====== Source information

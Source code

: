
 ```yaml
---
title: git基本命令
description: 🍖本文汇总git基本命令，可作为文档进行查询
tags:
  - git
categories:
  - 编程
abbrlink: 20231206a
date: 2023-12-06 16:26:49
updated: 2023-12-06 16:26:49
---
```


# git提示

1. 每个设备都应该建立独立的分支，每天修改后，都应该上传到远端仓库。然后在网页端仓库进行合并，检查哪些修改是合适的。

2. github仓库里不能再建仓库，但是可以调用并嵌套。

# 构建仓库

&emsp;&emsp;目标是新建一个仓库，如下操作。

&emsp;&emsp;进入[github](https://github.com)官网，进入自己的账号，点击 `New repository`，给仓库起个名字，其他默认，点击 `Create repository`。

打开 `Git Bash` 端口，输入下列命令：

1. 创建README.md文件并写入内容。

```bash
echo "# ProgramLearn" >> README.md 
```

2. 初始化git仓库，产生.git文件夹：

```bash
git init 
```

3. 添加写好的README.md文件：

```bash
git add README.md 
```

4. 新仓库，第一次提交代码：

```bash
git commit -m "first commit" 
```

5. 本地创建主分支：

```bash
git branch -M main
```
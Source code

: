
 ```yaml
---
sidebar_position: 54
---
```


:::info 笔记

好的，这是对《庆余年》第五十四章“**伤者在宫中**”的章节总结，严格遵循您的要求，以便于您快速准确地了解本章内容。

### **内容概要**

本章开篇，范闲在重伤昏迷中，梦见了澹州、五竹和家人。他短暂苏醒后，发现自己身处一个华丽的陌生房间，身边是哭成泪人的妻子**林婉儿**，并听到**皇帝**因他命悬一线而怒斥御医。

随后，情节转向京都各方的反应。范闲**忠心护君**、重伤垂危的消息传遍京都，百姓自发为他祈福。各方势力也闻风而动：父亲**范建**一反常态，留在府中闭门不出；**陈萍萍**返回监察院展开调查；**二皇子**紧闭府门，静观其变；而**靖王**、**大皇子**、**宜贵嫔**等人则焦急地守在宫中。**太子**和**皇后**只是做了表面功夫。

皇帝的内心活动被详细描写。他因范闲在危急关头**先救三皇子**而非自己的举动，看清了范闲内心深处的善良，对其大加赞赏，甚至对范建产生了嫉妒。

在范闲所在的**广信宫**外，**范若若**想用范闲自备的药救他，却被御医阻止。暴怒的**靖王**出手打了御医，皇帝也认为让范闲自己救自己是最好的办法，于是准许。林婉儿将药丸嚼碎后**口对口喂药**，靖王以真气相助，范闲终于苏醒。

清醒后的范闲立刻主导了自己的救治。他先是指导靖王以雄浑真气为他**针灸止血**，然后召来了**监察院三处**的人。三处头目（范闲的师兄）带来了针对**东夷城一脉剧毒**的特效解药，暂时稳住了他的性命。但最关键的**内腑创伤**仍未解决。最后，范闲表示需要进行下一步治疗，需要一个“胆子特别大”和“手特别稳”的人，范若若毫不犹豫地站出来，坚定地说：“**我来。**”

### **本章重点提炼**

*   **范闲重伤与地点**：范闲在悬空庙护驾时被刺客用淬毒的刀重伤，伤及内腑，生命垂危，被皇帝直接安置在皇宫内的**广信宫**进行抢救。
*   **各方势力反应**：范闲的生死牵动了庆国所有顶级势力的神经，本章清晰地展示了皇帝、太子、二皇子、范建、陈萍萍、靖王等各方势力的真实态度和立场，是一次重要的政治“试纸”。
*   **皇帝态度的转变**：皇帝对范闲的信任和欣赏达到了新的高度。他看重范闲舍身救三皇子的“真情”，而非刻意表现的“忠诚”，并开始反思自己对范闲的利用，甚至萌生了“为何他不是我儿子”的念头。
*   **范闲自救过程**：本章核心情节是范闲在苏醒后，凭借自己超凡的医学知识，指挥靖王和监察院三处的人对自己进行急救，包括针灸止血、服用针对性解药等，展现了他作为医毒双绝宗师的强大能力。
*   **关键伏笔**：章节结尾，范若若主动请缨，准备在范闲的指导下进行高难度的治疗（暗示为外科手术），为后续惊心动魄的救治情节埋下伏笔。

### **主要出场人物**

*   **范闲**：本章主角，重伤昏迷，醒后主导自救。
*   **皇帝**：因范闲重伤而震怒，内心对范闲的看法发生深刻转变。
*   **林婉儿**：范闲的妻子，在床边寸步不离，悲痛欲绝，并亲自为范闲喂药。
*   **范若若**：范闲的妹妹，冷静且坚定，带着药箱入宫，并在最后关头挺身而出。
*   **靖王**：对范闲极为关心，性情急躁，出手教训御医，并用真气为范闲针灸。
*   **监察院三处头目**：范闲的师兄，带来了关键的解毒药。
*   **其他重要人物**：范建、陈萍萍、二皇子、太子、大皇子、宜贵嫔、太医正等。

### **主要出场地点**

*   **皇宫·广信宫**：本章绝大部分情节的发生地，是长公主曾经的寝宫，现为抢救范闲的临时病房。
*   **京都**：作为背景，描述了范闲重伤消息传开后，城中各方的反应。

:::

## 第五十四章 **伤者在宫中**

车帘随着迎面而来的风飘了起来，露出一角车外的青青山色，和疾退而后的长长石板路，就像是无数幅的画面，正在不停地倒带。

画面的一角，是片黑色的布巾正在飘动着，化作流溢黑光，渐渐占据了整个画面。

============
====== Source information

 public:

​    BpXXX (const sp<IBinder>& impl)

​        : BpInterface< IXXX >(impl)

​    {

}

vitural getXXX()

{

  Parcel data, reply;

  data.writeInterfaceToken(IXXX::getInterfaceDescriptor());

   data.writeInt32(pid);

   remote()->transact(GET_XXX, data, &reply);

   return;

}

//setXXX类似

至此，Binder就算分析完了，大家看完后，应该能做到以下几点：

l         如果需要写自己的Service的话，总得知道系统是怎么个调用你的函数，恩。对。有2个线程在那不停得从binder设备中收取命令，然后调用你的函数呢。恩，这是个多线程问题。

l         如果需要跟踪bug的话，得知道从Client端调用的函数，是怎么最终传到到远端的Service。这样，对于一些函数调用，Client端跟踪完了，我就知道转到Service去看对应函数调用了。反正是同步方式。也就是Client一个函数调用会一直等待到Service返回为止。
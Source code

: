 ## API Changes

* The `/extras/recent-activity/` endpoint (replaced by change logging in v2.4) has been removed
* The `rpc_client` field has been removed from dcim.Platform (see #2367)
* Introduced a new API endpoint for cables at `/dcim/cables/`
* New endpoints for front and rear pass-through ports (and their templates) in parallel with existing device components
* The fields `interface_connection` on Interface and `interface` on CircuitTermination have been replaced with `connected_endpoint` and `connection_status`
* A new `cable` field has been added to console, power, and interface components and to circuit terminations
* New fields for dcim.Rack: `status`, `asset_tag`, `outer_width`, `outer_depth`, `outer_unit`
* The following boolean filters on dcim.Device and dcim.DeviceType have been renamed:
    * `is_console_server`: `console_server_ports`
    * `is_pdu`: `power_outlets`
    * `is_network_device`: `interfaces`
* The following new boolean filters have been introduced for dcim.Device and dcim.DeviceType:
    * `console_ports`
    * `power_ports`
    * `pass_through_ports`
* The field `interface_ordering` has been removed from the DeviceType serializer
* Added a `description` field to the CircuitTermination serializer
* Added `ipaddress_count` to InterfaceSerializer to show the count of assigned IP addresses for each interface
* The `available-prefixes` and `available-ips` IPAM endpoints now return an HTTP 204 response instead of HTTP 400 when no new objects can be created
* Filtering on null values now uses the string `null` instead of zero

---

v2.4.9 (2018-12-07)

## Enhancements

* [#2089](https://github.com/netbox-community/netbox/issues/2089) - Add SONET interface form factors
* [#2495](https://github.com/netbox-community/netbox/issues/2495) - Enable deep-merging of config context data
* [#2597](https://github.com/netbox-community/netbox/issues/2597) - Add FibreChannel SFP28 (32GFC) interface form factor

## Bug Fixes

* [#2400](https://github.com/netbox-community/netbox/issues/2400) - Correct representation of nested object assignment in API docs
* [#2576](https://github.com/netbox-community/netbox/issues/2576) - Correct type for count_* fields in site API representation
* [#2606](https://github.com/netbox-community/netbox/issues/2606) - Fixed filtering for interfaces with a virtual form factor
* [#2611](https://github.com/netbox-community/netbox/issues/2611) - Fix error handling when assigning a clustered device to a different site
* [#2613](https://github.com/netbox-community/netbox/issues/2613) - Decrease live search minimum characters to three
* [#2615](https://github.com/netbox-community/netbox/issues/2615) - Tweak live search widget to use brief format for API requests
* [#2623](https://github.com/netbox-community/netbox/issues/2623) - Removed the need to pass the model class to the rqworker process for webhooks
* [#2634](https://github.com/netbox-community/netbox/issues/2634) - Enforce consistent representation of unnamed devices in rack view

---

============

Task statement: From the data above, return every line from the line that has "to circuit terminations" up to and including the line that has "for each interface", exactly.

Exercise output:
* A new `cable` field has been added to console, power, and interface components and to circuit terminations
* New fields for dcim.Rack: `status`, `asset_tag`, `outer_width`, `outer_depth`, `outer_unit`
* The following boolean filters on dcim.Device and dcim.DeviceType have been renamed:
    * `is_console_server`: `console_server_ports`
    * `is_pdu`: `power_outlets`
    * `is_network_device`: `interfaces`
* The following new boolean filters have been introduced for dcim.Device and dcim.DeviceType:
    * `console_ports`
    * `power_ports`
    * `pass_through_ports`
* The field `interface_ordering` has been removed from the DeviceType serializer
* Added a `description` field to the CircuitTermination serializer
* Added `ipaddress_count` to InterfaceSerializer to show the count of assigned IP addresses for each interface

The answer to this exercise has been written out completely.